A Blaze in the Northern Sky is the second studio album by Norwegian black metal band Darkthrone. It was recorded at Creative Studios in August 1991 and released on 26 February 1992 by Peaceville Records. It contained the band's first black metal recordings and is considered a classic within the genre. It was the first album of what fans dub the "Unholy Trinity", the other albums being Under a Funeral Moon and Transilvanian Hunger. It was the last album to feature bassist Dag Nilsen. In 2020, the album was put on the National Library of Norway's permanent exhibition due to its significance to Norwegian culture and as a starting point for Norwegian Black Metal.

Background 
Darkthrone's first album, 1991's Soulside Journey, was a Swedish-styled death metal release. After recording Soulside Journey, the band began writing songs with more black metal traits. This yielded the instrumental demo Goatlord.

After recording Goatlord, three of the band members—Fenriz, Nocturno Culto and Zephyrous—decided that they wanted to focus on making black metal music. Bassist Nilsen disliked this shift in direction, and quit the band. However, he agreed to record his bass parts for the album as a session member. A Blaze in the Northern Sky was recorded during August 1991 at Creative Studios in Kolbotn; the same studio where Mayhem recorded their influential Deathcrush EP. In an interview, Fenriz said that the album was somewhat "rushed" and that many of the songs have "death metal guitar riffs" played in a "black metal style".

Due to Darkthrone's sudden change from death metal to black metal, Peaceville was unwilling to release the album as it was. The shocked record label had expected that the band would continue recording death metal in the vein of Soulside Journey. Peaceville agreed to release the album only if they were able to remix it, stating that the sound was "too weak". The band then threatened to release it through Deathlike Silence Productions, the record label owned by Øystein "Euronymous" Aarseth of Mayhem (to whom the album is dedicated).
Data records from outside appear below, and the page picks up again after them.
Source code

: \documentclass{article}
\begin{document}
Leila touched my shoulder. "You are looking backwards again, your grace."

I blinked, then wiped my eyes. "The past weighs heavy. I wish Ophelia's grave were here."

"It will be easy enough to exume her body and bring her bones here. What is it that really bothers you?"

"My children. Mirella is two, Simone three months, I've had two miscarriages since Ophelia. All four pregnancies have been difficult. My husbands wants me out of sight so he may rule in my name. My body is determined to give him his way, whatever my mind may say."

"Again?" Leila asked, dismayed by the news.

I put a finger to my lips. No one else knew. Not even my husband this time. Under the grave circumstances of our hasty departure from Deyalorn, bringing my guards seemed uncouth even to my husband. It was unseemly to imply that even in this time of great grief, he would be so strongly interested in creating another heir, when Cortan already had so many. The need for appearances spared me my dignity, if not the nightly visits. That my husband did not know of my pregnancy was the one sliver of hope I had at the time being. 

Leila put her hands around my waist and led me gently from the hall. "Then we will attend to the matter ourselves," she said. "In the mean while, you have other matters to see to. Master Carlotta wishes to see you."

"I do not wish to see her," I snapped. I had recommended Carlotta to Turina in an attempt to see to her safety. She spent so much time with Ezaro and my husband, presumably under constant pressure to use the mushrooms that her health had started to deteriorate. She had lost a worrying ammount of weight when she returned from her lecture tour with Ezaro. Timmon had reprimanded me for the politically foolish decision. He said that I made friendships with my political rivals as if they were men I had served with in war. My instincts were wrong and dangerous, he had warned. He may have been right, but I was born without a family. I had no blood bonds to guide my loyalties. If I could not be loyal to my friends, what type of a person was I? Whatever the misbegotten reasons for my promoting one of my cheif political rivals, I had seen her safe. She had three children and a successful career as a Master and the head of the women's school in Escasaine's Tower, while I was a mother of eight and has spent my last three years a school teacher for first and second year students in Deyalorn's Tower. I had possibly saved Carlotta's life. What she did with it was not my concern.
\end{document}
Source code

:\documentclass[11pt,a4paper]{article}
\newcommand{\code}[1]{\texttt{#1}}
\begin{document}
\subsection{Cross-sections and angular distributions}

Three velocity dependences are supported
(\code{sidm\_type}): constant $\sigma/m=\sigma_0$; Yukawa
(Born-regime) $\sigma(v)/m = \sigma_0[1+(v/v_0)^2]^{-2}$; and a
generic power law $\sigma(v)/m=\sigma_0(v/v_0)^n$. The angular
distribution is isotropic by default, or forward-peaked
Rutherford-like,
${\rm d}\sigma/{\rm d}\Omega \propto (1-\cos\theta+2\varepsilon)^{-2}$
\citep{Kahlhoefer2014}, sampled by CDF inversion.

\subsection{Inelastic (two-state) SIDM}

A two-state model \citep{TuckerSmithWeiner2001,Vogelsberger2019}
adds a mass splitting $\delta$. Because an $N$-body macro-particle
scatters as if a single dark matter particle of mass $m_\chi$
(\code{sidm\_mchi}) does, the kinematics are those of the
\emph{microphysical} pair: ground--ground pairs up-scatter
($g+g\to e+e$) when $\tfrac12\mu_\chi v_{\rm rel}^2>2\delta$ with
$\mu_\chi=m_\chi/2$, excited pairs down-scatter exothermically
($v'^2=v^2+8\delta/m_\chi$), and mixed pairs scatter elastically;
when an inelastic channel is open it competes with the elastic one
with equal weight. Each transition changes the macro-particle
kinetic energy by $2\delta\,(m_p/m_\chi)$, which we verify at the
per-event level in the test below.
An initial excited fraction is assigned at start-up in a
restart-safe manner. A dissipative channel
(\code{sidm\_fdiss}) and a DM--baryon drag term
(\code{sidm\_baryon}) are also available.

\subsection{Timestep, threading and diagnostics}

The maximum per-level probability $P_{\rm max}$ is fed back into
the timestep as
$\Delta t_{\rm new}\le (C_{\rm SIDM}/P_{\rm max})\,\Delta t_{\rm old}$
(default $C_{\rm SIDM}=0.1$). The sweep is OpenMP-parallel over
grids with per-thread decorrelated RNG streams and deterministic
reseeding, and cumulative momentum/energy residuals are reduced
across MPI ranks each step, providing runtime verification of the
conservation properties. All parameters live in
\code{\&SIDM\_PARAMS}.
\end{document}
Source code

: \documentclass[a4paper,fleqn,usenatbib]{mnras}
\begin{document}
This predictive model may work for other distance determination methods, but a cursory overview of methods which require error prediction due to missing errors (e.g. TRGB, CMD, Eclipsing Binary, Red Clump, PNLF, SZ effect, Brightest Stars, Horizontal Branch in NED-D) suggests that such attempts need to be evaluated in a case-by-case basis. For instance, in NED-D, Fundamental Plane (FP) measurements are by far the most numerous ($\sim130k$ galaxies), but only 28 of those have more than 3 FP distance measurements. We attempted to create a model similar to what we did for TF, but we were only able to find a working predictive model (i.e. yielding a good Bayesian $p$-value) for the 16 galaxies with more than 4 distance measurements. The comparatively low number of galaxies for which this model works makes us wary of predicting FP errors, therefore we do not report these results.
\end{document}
However, Peaceville eventually agreed to release the album as it was recorded.

Release 
The album was released by Peaceville on 26 February 1992. The first CD pressing was limited to 2,000 copies and had a white disc. The front cover featured Ivar Enger (Zephyrous), the band's rhythm guitarist.

It was remastered and reissued by Peaceville in 2003, as well as being repackaged in a cardboard digipak. The second chapter of a four-part video interview (spanning the first four albums) with Fenriz and Nocturno was also included. A Blaze was reissued again by Peaceville in December 2009 as a double gatefold LP on 180 gram vinyl, limited to 2,000 copies.

Critical reception 

In his retrospective review of the album, Eduardo Rivadavia from AllMusic gave A Blaze 5 out of 5 stars, calling it "a classic whose almost indefensibly lo-fi standards would reinvigorate an entire strain of black metal". Valefor from Metal Reviews wrote that it "would come to epitomize True Black Metal [...] raw production, simple riffs, no color on their album covers... just pure frozen evil." Channing Freeman of Sputnikmusic called the album "triumphant", with a balanced blend of "frozen production and guttural screams" and "a sense of community".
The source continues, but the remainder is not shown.